- PROBLEM TO WORK ON
From the line containing "### Automated Security Scanning" onward, retype each line of the entries below exactly, last line included.

Document images with source code
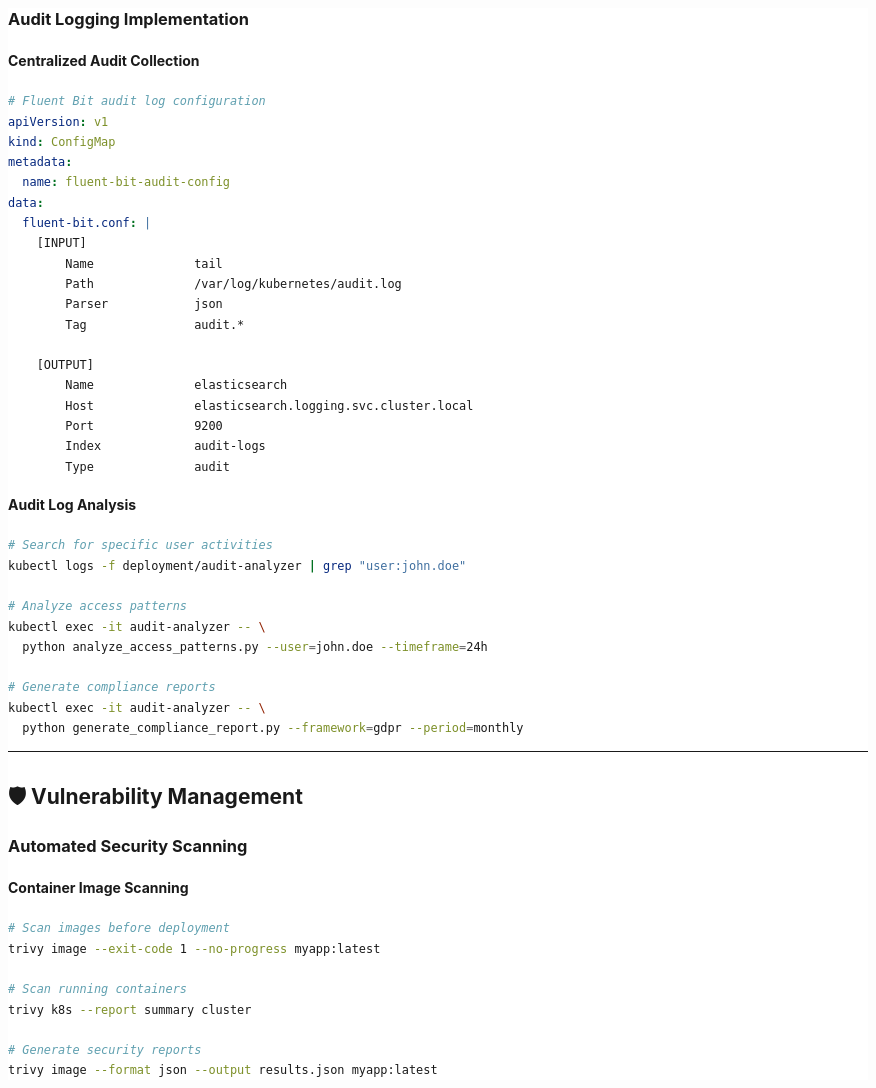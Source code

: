 ### Audit Logging Implementation

#### Centralized Audit Collection
```yaml
# Fluent Bit audit log configuration
apiVersion: v1
kind: ConfigMap
metadata:
  name: fluent-bit-audit-config
data:
  fluent-bit.conf: |
    [INPUT]
        Name              tail
        Path              /var/log/kubernetes/audit.log
        Parser            json
        Tag               audit.*

    [OUTPUT]
        Name              elasticsearch
        Host              elasticsearch.logging.svc.cluster.local
        Port              9200
        Index             audit-logs
        Type              audit
```

#### Audit Log Analysis
```bash
# Search for specific user activities
kubectl logs -f deployment/audit-analyzer | grep "user:john.doe"

# Analyze access patterns
kubectl exec -it audit-analyzer -- \
  python analyze_access_patterns.py --user=john.doe --timeframe=24h

# Generate compliance reports
kubectl exec -it audit-analyzer -- \
  python generate_compliance_report.py --framework=gdpr --period=monthly
```

---

## 🛡️ Vulnerability Management

### Automated Security Scanning

#### Container Image Scanning
```bash
# Scan images before deployment
trivy image --exit-code 1 --no-progress myapp:latest

# Scan running containers
trivy k8s --report summary cluster

# Generate security reports
trivy image --format json --output results.json myapp:latest
```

- FINAL ANSWER
### Automated Security Scanning

#### Container Image Scanning
```bash
# Scan images before deployment
trivy image --exit-code 1 --no-progress myapp:latest

# Scan running containers
trivy k8s --report summary cluster

# Generate security reports
trivy image --format json --output results.json myapp:latest
```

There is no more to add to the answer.